Tuesday, November 6, 2018
Two weeks from now, I'll climb atop that medical scale of mine, and see what kind of results I pulled in The 5th Expedition. It won't be close to the production of The 4th Expedition, a sixweek lb loss of 14.9%, the best out of all Expeditions.
That said, I would like to beat out The Second Expedition's 10.8%. Though the two periods dealt with different weights, I may have a shot at beating it. While the first half of The Second was comparable to my current calories, I experimented with a keto diet and was about 242 calories a day more than I do now (1185 kcal). But on the flip side, I spent more of mornings in my cardio...
And quite honestly, with 2/3's of the way there, there's not a lot that I can do; I should beat it, however. That aside, it's a milestone, not a destination.
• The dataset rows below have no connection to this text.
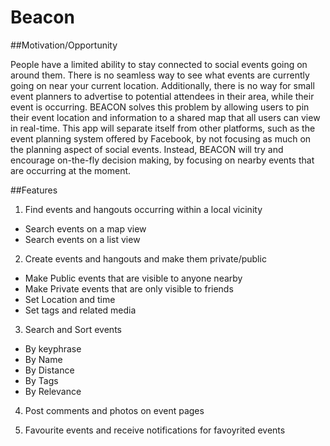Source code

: # Beacon

##Motivation/Opportunity

People have a limited ability to stay connected to social events going on around them. 
There is no seamless way to see what events are currently going on near your current location. 
Additionally, there is no way for small event planners to advertise to potential attendees in their area, while their event is occurring. 
BEACON solves this problem by allowing users to pin their event location and information to a shared map that all users can view in real-time. 
This app will separate itself from other platforms, such as the event planning system offered by Facebook, by not focusing as much on the planning aspect of social events. 
Instead, BEACON will try and encourage on-the-fly decision making, by focusing on nearby events that are occurring at the moment. 

##Features

1. Find events and hangouts occurring within a local vicinity

  * Search events on a map view
  * Search events on a list view

2. Create events and hangouts and make them private/public 

  * Make Public events that are visible to anyone nearby
  * Make Private events that are only visible to friends
  * Set Location and time
  * Set tags and related media

3. Search and Sort events

  * By keyphrase
  * By Name
  * By Distance
  * By Tags
  * By Relevance

4. Post comments and photos on event pages

5. Favourite events and receive notifications for favoyrited events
For all the pavement that I've passed this year, I've got a long ride ahead. And big picture: it's just a component of what I'm trying to accomplish. Yet, I really do hope I'm around 215 in two weeks, putting me in striking range for a sub-200 New Year's.
What Happens in the Monomyth When the Supernatural Aid Just Doesn't Show Up?
While I thought my future was multi-pronged, things are in doubt. Yesterday, my biggest issue was just that I was pressing to have time to get prepared for The First Day of School. Yet now, pivotal questions have arose regarding financial aid. While previously I had it on authority that everything was good, in practice, this gambler may be out of aces. I've made an inquiry and I'll see in the next few days which fork in these woods I'll take.
I don't care "'cause when the feelin's right, I'm gonna run all night."